# What is your cat's favorite food?



## kty78 (Mar 18, 2012)

Both of mine prefer Natural Balance Venison and Green Pea, hands down over anything else they've tried. I go to the store, buy about a week's worth at a time, 8 cans, 2 of each flavor. Sometimes I buy all Natural Balance in 4 different flavors because it's the least expensive quality canned food I can find locally. Sometimes I throw in some Wellness, Holistic Select, Blue Buffalo, or Taste of the Wild. They absolutely don't like Blue Buff or TOTW, the varieties that they've tried. The only one they gobble down in minutes is the NB Venison. All the rest they will nibble on, go away and come back, until it's eventually gone... except the Blue Buff and TOTW I had to throw out about half. 

If I set down something Miley doesn't like the smell of, she will scratch the floor like she's covering up poop. LOL. I feel kind of bad, but I leave it and she'll pick at it eventually once she sees she's not getting anything else. They also get dry food in the evenings. 

They were on 9 lives dry when they came to me and Friskies wet. They had no problem gobbling this up but I didn't like the quality so I switched them gradually. First dry food I tried was Earthborn Holistic grain free. They loved it for all of 3 days and then started turning up their little noses. I only bought the 2.5 lb bag so I kept putting it out and leaving it out until it was gone. They ate it eventually but it also attracted ants sitting out so long. So the next time I bought 4 Health from TSC. It's not the best but it's worlds better than 9 lives, and it was inexpensive, I bought it the week I had Ollie neutered, and I figured it was worth a try. They have been eating it just fine for 2 weeks. Next time I will probably try Taste of the Wild. I'm afraid it might get the same reaction as the Earthborn though. Although I think maybe they didn't like the tiny round BB shape of the Earthborn kibbles, more than anything. I saw Ollie acting like he had it stuck under his tongue a few times while he was eating.


----------



## Nan (Oct 11, 2010)

Wellness chicken & Wellness turkey (canned)


----------



## MowMow (Nov 6, 2010)

My guys get a rotation of canned only food. About 3 different brands/flavors every month for 3 or 4 months (and then we start back at the beginning). 

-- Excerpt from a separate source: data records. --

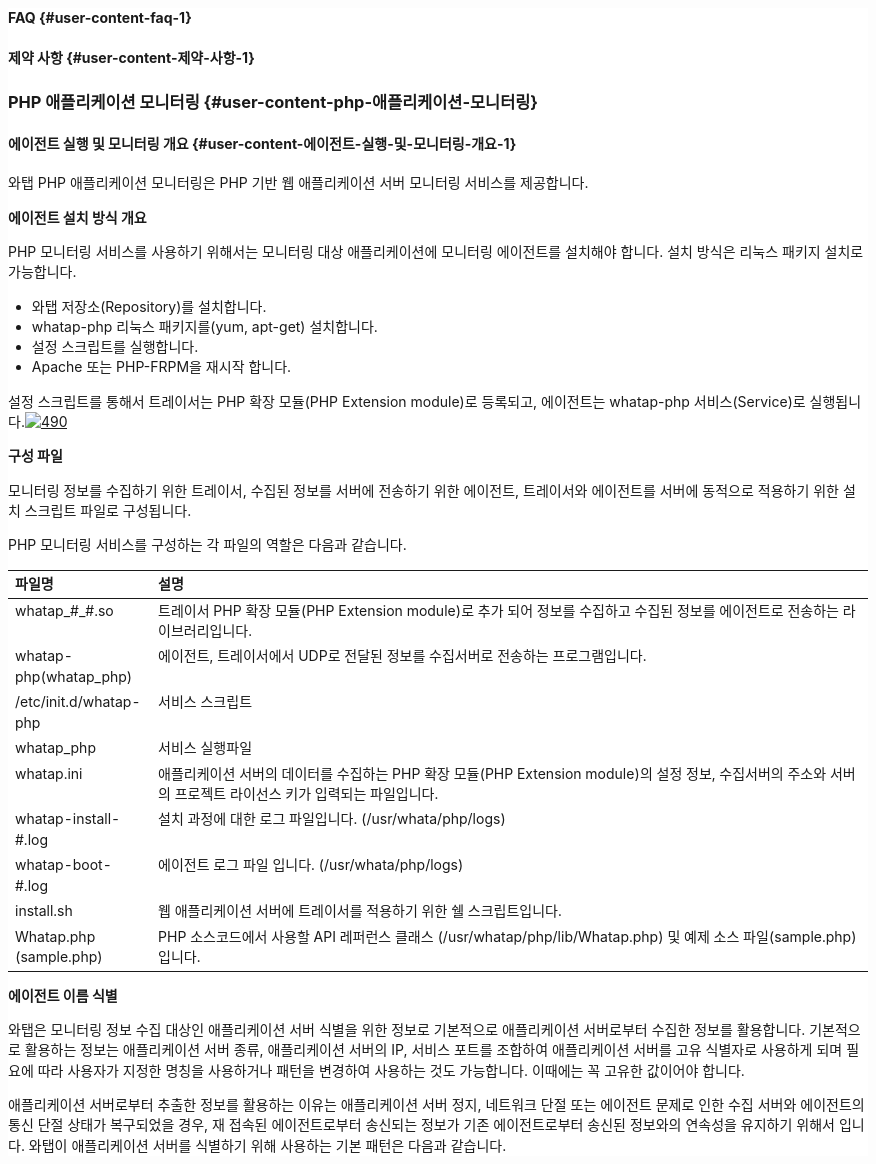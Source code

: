 #### FAQ {#user-content-faq-1}

#### 제약 사항 {#user-content-제약-사항-1}

### PHP 애플리케이션 모니터링 {#user-content-php-애플리케이션-모니터링}

#### 에이전트 실행 및 모니터링 개요 {#user-content-에이전트-실행-및-모니터링-개요-1}

와탭 PHP 애플리케이션 모니터링은 PHP 기반 웹 애플리케이션 서버 모니터링 서비스를 제공합니다.

**에이전트 설치 방식 개요**

PHP 모니터링 서비스를 사용하기 위해서는 모니터링 대상 애플리케이션에 모니터링 에이전트를 설치해야 합니다. 설치 방식은 리눅스 패키지 설치로 가능합니다.

* 와탭 저장소\(Repository\)를 설치합니다.
* whatap-php 리눅스 패키지를\(yum, apt-get\) 설치합니다.
* 설정 스크립트를 실행합니다.
* Apache 또는 PHP-FRPM을 재시작 합니다.

설정 스크립트를 통해서 트레이서는 PHP 확장 모듈\(PHP Extension module\)로 등록되고, 에이전트는 whatap-php 서비스\(Service\)로 실행됩니다.[![490](https://github.com/jinronara/deleteme_2/raw/master/images/490.png)](https://github.com/jinronara/deleteme_2/blob/master/images/490.png)

**구성 파일**

모니터링 정보를 수집하기 위한 트레이서, 수집된 정보를 서버에 전송하기 위한 에이전트, 트레이서와 에이전트를 서버에 동적으로 적용하기 위한 설치 스크립트 파일로 구성됩니다.

PHP 모니터링 서비스를 구성하는 각 파일의 역할은 다음과 같습니다.

| 파일명 | 설명 |
| :--- | :--- |
| whatap\_\#\_\#.so | 트레이서 PHP 확장 모듈\(PHP Extension module\)로 추가 되어 정보를 수집하고 수집된 정보를 에이전트로 전송하는 라이브러리입니다. |
| whatap-php\(whatap\_php\) | 에이전트, 트레이서에서 UDP로 전달된 정보를 수집서버로 전송하는 프로그램입니다. |
| /etc/init.d/whatap-php | 서비스 스크립트 |
| whatap\_php | 서비스 실행파일 |
| whatap.ini | 애플리케이션 서버의 데이터를 수집하는 PHP 확장 모듈\(PHP Extension module\)의 설정 정보, 수집서버의 주소와 서버의 프로젝트 라이선스 키가 입력되는 파일입니다. |
| whatap-install-\#.log | 설치 과정에 대한 로그 파일입니다. \(/usr/whata/php/logs\) |
| whatap-boot-\#.log | 에이전트 로그 파일 입니다. \(/usr/whata/php/logs\) |
| install.sh | 웹 애플리케이션 서버에 트레이서를 적용하기 위한 쉘 스크립트입니다. |
| Whatap.php \(sample.php\) | PHP 소스코드에서 사용할 API 레퍼런스 클래스 \(/usr/whatap/php/lib/Whatap.php\) 및 예제 소스 파일\(sample.php\) 입니다. |

**에이전트 이름 식별**

와탭은 모니터링 정보 수집 대상인 애플리케이션 서버 식별을 위한 정보로 기본적으로 애플리케이션 서버로부터 수집한 정보를 활용합니다. 기본적으로 활용하는 정보는 애플리케이션 서버 종류, 애플리케이션 서버의 IP, 서비스 포트를 조합하여 애플리케이션 서버를 고유 식별자로 사용하게 되며 필요에 따라 사용자가 지정한 명칭을 사용하거나 패턴을 변경하여 사용하는 것도 가능합니다. 이때에는 꼭 고유한 값이어야 합니다.

애플리케이션 서버로부터 추출한 정보를 활용하는 이유는 애플리케이션 서버 정지, 네트워크 단절 또는 에이전트 문제로 인한 수집 서버와 에이전트의 통신 단절 상태가 복구되었을 경우, 재 접속된 에이전트로부터 송신되는 정보가 기존 에이전트로부터 송신된 정보와의 연속성을 유지하기 위해서 입니다. 와탭이 애플리케이션 서버를 식별하기 위해 사용하는 기본 패턴은 다음과 같습니다.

They don't really have a favorite brand/flavor but by the end of the month they kind of look in their bowl and look at me like "Again?"  When the first of the new month food comes they dive into their bowls like they haven't eaten in a week.

I'd say their LEAST favorite would be the Evo brands 95% varieties. They seem to get burnt out on those faster than anything else, it seems like they struggle through eating it. Walking away and coming back to it again.

ETA: When I say "They" I mean MowMOw. Book would eat cardboard if I put water on it and stuck it in his bowl. He's a walking eating machine.


----------



## dweamgoil (Feb 3, 2010)

All of mine are on frankenprey style raw, but they prefer any type of heart, meaty chicken bones, and quail.

When I used to feed canned, I used to feed them Weruva, but only chicken varieties.


----------



## kty78 (Mar 18, 2012)

I have been buying just what I can get locally because I'm afraid of buying a case of anything and finding they won't eat it. Plus when you buy a case you have 24 cans of one thing. They would take forever to eat it. LOL. I really thought they would like Blue Buffalo but no. I have a couple of cans of Wellness Turkey we haven't tried yet, I looked at their usual foods and realized none of them are turkey so maybe they'll like it. I am really trying to read up on Raw because I think that's the best for them and I bet they wouldn't get tired of it... if I can get Miley to eat it. I KNOW Ollie would, he's all over me when I'm cooking dinner, especially when I get out the raw meat. Maybe I'll start giving them a bite when I'm preparing meat. On their own plate. I have enough trouble keeping them out of the way while I cook. Oliie really loves to smell onions and peppers when I'm cutting them up too. I tossed him a little piece of diced green pepper the other day and he smelled it like he was in love, licked it, and laid back his ears and squinted his eyes, like, hey, that was gross. LOL. I didn't really think he would eat it, just wanted to distract him. I know not to give them onions.


----------



## cinderflower (Apr 22, 2012)

houdini does the covering up like poop thing too lol! just wait until your cat has been begging for something *you're* eating and then does that hahahaha.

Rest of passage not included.